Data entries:
####

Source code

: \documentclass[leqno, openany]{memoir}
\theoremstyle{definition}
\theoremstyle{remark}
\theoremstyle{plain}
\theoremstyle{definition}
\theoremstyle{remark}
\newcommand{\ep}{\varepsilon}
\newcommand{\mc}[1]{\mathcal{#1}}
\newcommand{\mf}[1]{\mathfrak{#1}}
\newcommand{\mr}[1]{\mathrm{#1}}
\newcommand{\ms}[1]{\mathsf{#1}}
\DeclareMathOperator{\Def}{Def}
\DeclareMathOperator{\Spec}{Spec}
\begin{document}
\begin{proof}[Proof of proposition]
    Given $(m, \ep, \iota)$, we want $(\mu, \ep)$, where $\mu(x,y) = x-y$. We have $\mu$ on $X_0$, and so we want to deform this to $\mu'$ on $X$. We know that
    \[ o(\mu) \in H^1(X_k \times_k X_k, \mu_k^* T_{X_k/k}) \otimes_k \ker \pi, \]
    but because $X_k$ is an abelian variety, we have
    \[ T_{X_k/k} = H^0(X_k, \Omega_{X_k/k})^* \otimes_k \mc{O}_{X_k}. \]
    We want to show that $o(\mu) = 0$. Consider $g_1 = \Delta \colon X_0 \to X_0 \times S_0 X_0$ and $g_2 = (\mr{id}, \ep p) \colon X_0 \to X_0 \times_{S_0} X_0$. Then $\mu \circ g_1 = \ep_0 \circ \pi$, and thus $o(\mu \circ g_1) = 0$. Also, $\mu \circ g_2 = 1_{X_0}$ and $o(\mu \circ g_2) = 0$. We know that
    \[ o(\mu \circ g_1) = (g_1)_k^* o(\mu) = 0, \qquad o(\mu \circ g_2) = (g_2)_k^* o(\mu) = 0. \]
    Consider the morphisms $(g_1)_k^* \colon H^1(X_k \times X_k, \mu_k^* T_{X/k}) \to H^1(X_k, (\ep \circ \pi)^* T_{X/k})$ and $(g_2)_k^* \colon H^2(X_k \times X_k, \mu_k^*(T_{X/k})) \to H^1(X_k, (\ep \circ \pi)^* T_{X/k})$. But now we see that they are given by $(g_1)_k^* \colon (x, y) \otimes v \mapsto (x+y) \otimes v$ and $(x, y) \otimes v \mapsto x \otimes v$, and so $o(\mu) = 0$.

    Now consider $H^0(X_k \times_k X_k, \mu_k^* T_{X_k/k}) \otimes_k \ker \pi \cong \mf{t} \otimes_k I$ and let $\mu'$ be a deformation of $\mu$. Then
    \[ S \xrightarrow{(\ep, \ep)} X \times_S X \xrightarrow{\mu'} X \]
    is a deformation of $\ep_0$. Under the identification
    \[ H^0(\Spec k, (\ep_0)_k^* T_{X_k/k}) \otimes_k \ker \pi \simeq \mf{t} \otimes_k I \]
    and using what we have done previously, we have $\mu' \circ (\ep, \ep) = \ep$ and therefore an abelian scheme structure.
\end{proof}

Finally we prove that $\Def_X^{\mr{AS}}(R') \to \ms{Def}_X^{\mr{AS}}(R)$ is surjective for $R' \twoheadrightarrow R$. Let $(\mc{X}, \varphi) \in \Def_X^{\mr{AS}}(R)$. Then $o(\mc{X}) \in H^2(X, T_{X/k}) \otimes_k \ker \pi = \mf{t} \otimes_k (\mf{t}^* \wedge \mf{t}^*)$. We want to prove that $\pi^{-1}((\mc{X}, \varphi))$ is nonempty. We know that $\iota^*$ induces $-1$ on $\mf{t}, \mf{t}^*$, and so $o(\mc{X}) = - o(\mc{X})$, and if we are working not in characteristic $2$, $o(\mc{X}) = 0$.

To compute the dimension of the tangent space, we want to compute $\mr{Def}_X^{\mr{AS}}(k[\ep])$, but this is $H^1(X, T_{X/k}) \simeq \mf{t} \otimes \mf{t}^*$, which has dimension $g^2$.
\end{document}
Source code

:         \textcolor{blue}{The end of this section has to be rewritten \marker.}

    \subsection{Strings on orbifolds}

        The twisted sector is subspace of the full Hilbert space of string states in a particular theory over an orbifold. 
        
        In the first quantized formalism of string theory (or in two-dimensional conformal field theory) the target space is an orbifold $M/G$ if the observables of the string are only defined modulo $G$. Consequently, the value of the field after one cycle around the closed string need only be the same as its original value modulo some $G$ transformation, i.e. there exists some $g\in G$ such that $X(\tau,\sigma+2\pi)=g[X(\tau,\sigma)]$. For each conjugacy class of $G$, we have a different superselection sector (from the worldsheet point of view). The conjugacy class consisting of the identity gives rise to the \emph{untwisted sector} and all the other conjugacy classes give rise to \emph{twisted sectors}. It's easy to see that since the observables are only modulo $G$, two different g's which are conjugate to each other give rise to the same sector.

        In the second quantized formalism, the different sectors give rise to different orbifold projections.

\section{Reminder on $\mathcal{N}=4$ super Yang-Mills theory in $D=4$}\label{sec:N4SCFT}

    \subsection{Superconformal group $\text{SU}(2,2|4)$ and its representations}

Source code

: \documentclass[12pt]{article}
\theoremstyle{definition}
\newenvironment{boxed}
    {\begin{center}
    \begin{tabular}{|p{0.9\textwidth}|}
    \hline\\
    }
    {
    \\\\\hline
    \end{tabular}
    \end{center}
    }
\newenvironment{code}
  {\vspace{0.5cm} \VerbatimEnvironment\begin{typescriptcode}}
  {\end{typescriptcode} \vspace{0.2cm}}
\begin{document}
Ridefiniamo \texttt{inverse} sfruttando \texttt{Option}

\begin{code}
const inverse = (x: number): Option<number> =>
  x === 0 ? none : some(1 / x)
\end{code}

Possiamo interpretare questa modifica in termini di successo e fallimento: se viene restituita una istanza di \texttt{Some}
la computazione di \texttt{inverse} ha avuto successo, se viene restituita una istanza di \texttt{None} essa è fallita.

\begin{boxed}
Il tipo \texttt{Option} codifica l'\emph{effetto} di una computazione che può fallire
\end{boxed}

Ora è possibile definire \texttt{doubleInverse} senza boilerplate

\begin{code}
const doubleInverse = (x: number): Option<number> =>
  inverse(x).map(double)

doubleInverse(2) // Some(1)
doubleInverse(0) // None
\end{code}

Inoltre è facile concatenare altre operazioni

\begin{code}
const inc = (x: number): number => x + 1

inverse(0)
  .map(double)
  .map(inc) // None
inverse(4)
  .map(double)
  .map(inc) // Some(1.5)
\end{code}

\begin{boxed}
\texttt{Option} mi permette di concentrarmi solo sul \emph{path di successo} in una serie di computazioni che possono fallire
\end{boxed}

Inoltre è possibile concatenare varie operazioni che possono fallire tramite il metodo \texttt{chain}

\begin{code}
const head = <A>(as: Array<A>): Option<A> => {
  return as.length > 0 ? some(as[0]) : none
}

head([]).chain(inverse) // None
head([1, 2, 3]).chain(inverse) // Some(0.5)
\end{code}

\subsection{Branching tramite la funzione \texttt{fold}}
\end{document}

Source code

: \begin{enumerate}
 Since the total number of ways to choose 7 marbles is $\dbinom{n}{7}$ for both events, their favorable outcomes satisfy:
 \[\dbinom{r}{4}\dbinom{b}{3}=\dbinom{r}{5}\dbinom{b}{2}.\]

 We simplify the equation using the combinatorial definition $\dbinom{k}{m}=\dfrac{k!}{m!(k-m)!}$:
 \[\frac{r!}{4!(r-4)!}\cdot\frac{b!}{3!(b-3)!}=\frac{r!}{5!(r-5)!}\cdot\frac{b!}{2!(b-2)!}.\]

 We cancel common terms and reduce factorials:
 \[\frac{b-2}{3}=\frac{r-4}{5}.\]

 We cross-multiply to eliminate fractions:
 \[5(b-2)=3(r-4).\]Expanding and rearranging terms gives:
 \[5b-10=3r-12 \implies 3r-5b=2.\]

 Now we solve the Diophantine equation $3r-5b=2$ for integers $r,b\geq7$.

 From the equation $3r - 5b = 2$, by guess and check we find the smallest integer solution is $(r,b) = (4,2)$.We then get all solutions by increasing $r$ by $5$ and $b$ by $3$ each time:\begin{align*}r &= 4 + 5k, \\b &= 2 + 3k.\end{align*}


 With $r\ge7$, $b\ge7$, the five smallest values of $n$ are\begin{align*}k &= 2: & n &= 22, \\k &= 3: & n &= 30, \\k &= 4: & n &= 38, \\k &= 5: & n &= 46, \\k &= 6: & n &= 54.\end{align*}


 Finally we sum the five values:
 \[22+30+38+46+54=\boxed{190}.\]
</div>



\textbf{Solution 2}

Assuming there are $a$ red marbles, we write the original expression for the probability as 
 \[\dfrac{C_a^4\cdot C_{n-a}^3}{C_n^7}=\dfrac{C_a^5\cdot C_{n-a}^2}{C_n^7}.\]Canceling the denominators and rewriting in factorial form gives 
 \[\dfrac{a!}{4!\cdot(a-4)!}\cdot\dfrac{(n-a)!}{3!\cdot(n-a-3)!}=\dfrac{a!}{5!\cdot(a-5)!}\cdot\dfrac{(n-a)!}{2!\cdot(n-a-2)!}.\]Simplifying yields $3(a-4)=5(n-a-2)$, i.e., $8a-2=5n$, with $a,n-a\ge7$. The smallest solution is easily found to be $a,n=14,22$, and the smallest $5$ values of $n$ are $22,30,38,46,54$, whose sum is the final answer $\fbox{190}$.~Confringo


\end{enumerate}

####

▶ _Task directions_: Every line above from the line with "and rearranging terms" to the line with "Assuming there are", inclusive, must be returned exactly; no other line belongs in the reply.

▶ _Task response_:
 \[5(b-2)=3(r-4).\]Expanding and rearranging terms gives:
 \[5b-10=3r-12 \implies 3r-5b=2.\]

 Now we solve the Diophantine equation $3r-5b=2$ for integers $r,b\geq7$.

 From the equation $3r - 5b = 2$, by guess and check we find the smallest integer solution is $(r,b) = (4,2)$.We then get all solutions by increasing $r$ by $5$ and $b$ by $3$ each time:\begin{align*}r &= 4 + 5k, \\b &= 2 + 3k.\end{align*}


 With $r\ge7$, $b\ge7$, the five smallest values of $n$ are\begin{align*}k &= 2: & n &= 22, \\k &= 3: & n &= 30, \\k &= 4: & n &= 38, \\k &= 5: & n &= 46, \\k &= 6: & n &= 54.\end{align*}


 Finally we sum the five values:
 \[22+30+38+46+54=\boxed{190}.\]
</div>



\textbf{Solution 2}

Assuming there are $a$ red marbles, we write the original expression for the probability as 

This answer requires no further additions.